29 October 2012 Insurance

Terms and conditions under scrutiny

The insurance industry needs to examine the detail of contracts with much more care than usual. That is the view of Matt Fairfield, founder and chief executive officer of ANV Holdings, the Dutch head quartered specialty insurance company, who says the global economic crisis is making both buyers and reinsurers much more aware of the potential risks they are taking on and what exactly is covered in agreements.

“There is more focus on terms and service with each contract,” he says. “The persistent uncertainty in the global economy combined with a trend of looking more closely at underwriting discipline has led to risk mangers double checking their policies to be sure that are covered, and underwriters checking to be sure they are accepting only risks with which they are comfortable. Challenging environments reveal new risks and these demand new rigour to ensure that they are covered.”

He notes that some risks may simply be uninsurable and this presents both a challenge and an opportunity for the industry. “In the European market especially, the business climate remains both difficult and uncertain,” Fairfield says. “Everyone is looking to protect themselves as much as they can, but there will be limits. It is going to be the burden and the opportunity for insurers to set these limits during these continued and persistent economic challenges.”

He is also seeing a flight to quality in the market as buyers seek strong partners that have experienced people and a strong capital base. Risk managers and buyers are increasingly asking tough questions about their partners’ ability and willingness to pay claims.

“In challenging times your choice of partners is more important than ever—you can’t afford to be left without cover,” he says. “Risk managers and their brokers want not only to know that a re/insurer and its underwriting team will understand the risk and price it fairly, but also that they will be there with both the willingness and the resources required to pay claims when losses occur.”

This issue is made more complex by the continued stream of non-traditional capital entering the market. While this was a strong theme at Monte Carlo, it has been further validated by a number of strategic announcements since then. As returns elsewhere in the financial market continue to suffer, capital providers are continuing to look for new ways to move their assets into the insurance sector, Fairfield notes.

But such capital should also be aware of new risks the industry will face. While it coped well with the record losses of 2011, Fairfield believes the next big problem facing the sector will be how to deal with manmade hazards such as cyber threats, management liability and transaction risks. Some, such as contingent business interruption (CBI), came to the fore in the aftermath of natural disasters and it became apparent the industry was not prepared.

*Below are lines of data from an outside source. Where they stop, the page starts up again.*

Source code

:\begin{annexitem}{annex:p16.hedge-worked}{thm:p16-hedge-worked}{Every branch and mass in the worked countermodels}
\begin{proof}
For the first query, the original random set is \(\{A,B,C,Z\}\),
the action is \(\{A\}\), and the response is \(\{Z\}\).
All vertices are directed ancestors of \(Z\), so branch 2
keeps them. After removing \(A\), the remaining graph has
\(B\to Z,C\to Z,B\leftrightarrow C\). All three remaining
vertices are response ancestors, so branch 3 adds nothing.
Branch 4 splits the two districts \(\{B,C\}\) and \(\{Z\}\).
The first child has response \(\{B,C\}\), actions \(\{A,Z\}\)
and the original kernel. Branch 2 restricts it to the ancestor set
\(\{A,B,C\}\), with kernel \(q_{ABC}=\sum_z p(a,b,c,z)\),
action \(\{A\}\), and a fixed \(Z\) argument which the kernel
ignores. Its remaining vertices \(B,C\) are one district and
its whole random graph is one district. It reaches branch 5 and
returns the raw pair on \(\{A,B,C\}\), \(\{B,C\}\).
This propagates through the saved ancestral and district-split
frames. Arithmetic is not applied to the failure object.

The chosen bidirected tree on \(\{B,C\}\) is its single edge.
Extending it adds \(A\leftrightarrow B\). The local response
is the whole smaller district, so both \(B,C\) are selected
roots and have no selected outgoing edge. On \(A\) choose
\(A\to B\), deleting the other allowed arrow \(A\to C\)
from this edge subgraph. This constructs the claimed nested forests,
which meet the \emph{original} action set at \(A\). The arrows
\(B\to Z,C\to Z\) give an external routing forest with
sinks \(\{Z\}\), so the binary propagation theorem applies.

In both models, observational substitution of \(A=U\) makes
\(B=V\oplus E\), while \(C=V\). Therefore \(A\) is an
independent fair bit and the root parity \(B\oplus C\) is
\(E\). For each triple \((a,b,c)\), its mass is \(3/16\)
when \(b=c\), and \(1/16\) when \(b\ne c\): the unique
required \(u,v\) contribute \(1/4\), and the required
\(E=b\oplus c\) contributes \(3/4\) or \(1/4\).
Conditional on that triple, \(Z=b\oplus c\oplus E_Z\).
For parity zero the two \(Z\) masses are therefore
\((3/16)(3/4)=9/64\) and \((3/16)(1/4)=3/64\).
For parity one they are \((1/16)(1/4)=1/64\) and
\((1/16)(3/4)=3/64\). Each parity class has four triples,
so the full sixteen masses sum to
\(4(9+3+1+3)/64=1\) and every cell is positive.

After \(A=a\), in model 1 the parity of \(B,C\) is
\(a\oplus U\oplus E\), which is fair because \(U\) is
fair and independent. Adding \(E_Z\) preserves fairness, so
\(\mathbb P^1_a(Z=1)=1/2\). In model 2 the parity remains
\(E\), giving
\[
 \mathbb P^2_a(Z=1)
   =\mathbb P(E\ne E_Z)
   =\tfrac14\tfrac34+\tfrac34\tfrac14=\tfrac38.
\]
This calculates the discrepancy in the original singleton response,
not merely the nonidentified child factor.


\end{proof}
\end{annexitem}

“The market took the 2011 losses in its stride with little loss in reserves, capital or across the board rate movement. But manmade risks will be the insurance industry’s next challenge. If anything stood out after the events of 2011 it was that the ‘acts of man’ components in CBI and other coverages were widely underestimated. Some of these risks are tremendous opportunities for the insurance industry to step forward and help businesses better price, manage and survive these uncertainties on a global basis.”